Les malentendus, une affaire entre l’enseignant et l’élève ?Pour ne pas tomber dans la « dénonciation » des pratiques familiales ou des pratiques enseignantes, les auteurs s’appuient sur le concept de malentendus, comme une « construction conjointe de l’élève et de l’enseignant » : comment l’élève interprète-t-il ce que l’enseignant met en place, que comprend l’enseignant de ce que fait l’élève ? Ni nostalgie d’un passé révolu, ni recette magique de « bonnes pratiques », mais compréhension des pédagogies invisibles qui mettent à distance ceux qui n’ont pas les codes de l’école : comment construire des situations d’apprentissage qui ne soient pas trop ouvertes, dans lesquelles les plus démunis ne peuvent mobiliser que peu d’expériences ? Comment construire le bon niveau d’étayage, de cadrage, pour permettre des échanges langagiers centrés explicitement sur ce qu’il y a à apprendre ? Comment créer dans la classe des collectifs de travail qui fassent porter les échanges sur le cognitif plutôt que sur les univers familiers ? Sans doute en passant du temps à expliciter les enjeux des situations, pour limiter les confusions entre la tâche et l’activité intellectuelle sollicitée, comme le fait cette petite élève de grande section qui perd du temps à découper soigneusement des vignettes alors que la maîtresse veut qu’elle montre qu’elle sait remettre les mots dans l’ordre (p. 105) ?
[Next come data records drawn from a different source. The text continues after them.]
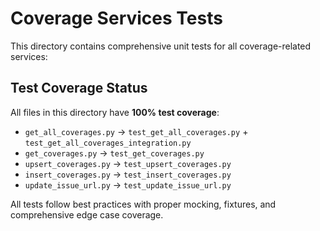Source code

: # Coverage Services Tests

This directory contains comprehensive unit tests for all coverage-related services:

## Test Coverage Status

All files in this directory have **100% test coverage**:

- `get_all_coverages.py` → `test_get_all_coverages.py` + `test_get_all_coverages_integration.py`
- `get_coverages.py` → `test_get_coverages.py`
- `upsert_coverages.py` → `test_upsert_coverages.py`
- `insert_coverages.py` → `test_insert_coverages.py`
- `update_issue_url.py` → `test_update_issue_url.py`

All tests follow best practices with proper mocking, fixtures, and comprehensive edge case coverage.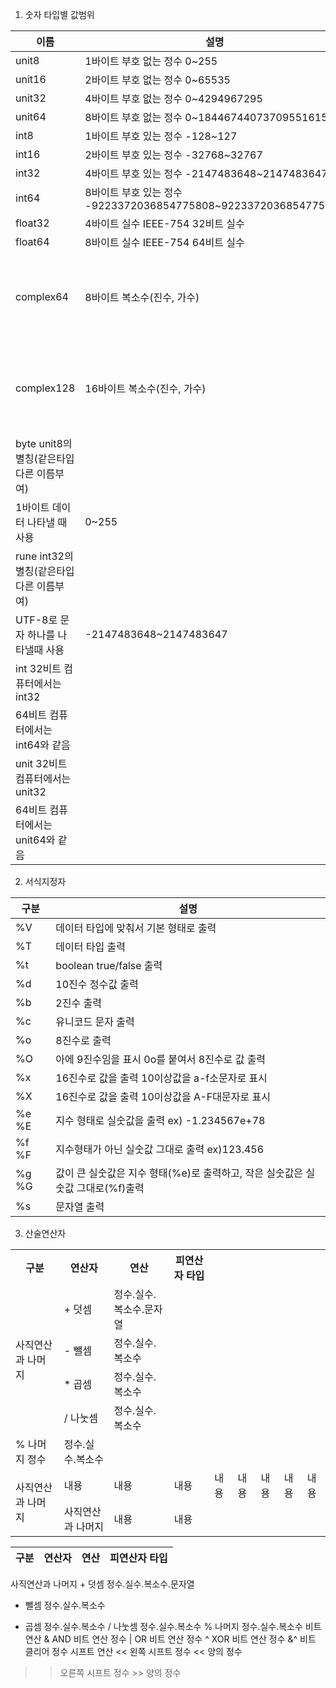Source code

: 1. 숫자 타입별 값범위

 

|이름	|설명	|값 범위|
|---|---|---|
|unit8	|1바이트 부호 없는 정수	0~255
|unit16	|2바이트 부호 없는 정수	0~65535
|unit32	|4바이트 부호 없는 정수	0~4294967295
|unit64	|8바이트 부호 없는 정수	0~18446744073709551615
|int8	|1바이트 부호 있는 정수	-128~127
|int16	|2바이트 부호 있는 정수	-32768~32767
|int32	|4바이트 부호 있는 정수	-2147483648~2147483647
|int64	|8바이트 부호 있는 정수	-9223372036854775808~9223372036854775807
|float32	|4바이트 실수	IEEE-754 32비트 실수
|float64	|8바이트 실수	IEEE-754 64비트 실수
|complex64	|8바이트 복소수(진수, 가수)|	진수와 가수 범위는 float32 범위아 같음
|complex128	|16바이트 복소수(진수, 가수)|	진수와 가수 범위는 float64 범위아 같음
|byte	unit8의 별칭(같은타입 다른 이름부여)
1바이트 데이터 나타낼 때 사용|	0~255
|rune	int32의 별칭(같은타입 다른 이름부여)
UTF-8로 문자 하나를 나타낼때 사용|	-2147483648~2147483647
|int	32비트 컴퓨터에서는 int32
64비트 컴퓨터에서는 int64와 같음	 |
|unit	32비트 컴퓨터에서는 unit32
64비트 컴퓨터에서는 unit64와 같음	 |
 

2. 서식지정자

|구분|	설명|
|---|---|
|%V|	데이터 타입에 맞춰서 기본 형태로 출력|
|%T|	데이터 타입 출력|
|%t|	boolean true/false 출력||
|%d|	10진수 정수값 출력|
|%b|	2진수 출력|
|%c|	유니코드 문자 출력|
|%o|	8진수로 출력|
|%O|	아에 9진수임을 표시 0o를 붙여서 8진수로 값 출력|
|%x|	16진수로 값을 출력 10이상값을 a-f소문자로 표시|
|%X|	16진수로 값을 출력 10이상값을 A-F대문자로 표시|
|%e %E|	지수 형태로 실숫값을 출력  ex) -1.234567e+78|
|%f %F|	지수형태가 아닌 실숫값 그대로 출력 ex)123.456|
|%g %G|	값이 큰 실숫값은 지수 형태(%e)로 출력하고, 작은 실숫값은 실숫값 그대로(%f)출력|
|%s|	문자열 출력|


3. 산술연산자

<table>
  <tr>
    <th>구분</th>
    <th>연산자</th>
    <th>연산</th>
    <th>피연산자 타입</th>
  </tr>
  <tr>
    <td rowspan="5">사직연산과 나머지</td>
  </tr>
  <tr>
    <td>+	덧셈</td>
    <td>정수.실수.복소수.문자열</td>
  </tr>
  <tr>
    <td>-	뺄셈</td>
    <td>정수.실수.복소수</td>
  </tr>
  <tr>
    <td>*	곱셈</td>
    <td>정수.실수.복소수</td>
  </tr>
  <tr>
    <td>/	나눗셈</td>
    <td>정수.실수.복소수</td>
  </tr>
  <tr>
    <td>%	나머지	정수</td>
    <td>정수.실수.복소수</td>
  </tr>
  <tr>
    <td rowspan="4">사직연산과 나머지</td>
    <td>내용</td>
    <td>내용</td>
    <td>내용</td>
    <td>내용</td>
    <td>내용</td>
    <td>내용</td>
    <td>내용</td>
    <td>내용</td>
  </tr>
   <tr>
    <td rowspan="2">사직연산과 나머지</td>
    <td>내용</td>
    <td>내용</td>
  </tr>
</table>


|구분	|연산자	|연산	|피연산자 타입|
|---|---|---|---|
사직연산과 나머지	+	덧셈	정수.실수.복소수.문자열
-	뺄셈	정수.실수.복소수
*	곱셈	정수.실수.복소수
/	나눗셈	정수.실수.복소수
%	나머지	정수.실수.복소수
비트 연산	&	AND 비트 연산	정수
|	OR 비트 연산	정수
^	XOR 비트 연산	정수
&^	비트 클리어	정수
시프트 연산	<<	왼쪽 시프트	정수 << 양의 정수
>>	오른쪽 시프트	정수 >> 양의 정수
Comprendre le travail de l’autre ?« De la maternelle à la Terminale », une double explication possible des difficultés : « soit l’Ecole est dans l’incapacité d’aider les élèves à s’approprier de nouveaux modes de faire avec le langage, de penser, de travailler ; soit elle n’identifie pas elle-même les processus qui sous-tendent les difficultés, et, les ignorant, elle ne peut pas intervenir ». Il est plus aisé de repérer les erreurs que d’en comprendre les causes profondes, et il est encore trop rare de penser que les pratiques scolaires peuvent participer des difficultés, voire empêcher d’apprendre ce qu’elles doivent justement permettre. Comprendre qu’on n’apprend pas en étant sage et en écoutant la maîtresse peut être une révolution mentale chez des petits enfants. Jacques Bernardin rapporte ainsi l’étonnement d’un enseignant à qui une maman de quartier populaire venait raconter, sidérée, qu’elle avant entendu sa fille de cinq ans lui expliquer qu’on « allait à l’école pour apprendre à parler et à se servir de sa tête ». Il se trouvait justement qu’après le stage de formation qu’il avait vécu, cette enseignante avait décidé d’attacher de l’importance à présenter à sa classe « ce qu’il y avait à apprendre » plutôt que « ce qu’il y avait à faire » dans les situations qu’elle mettait en place…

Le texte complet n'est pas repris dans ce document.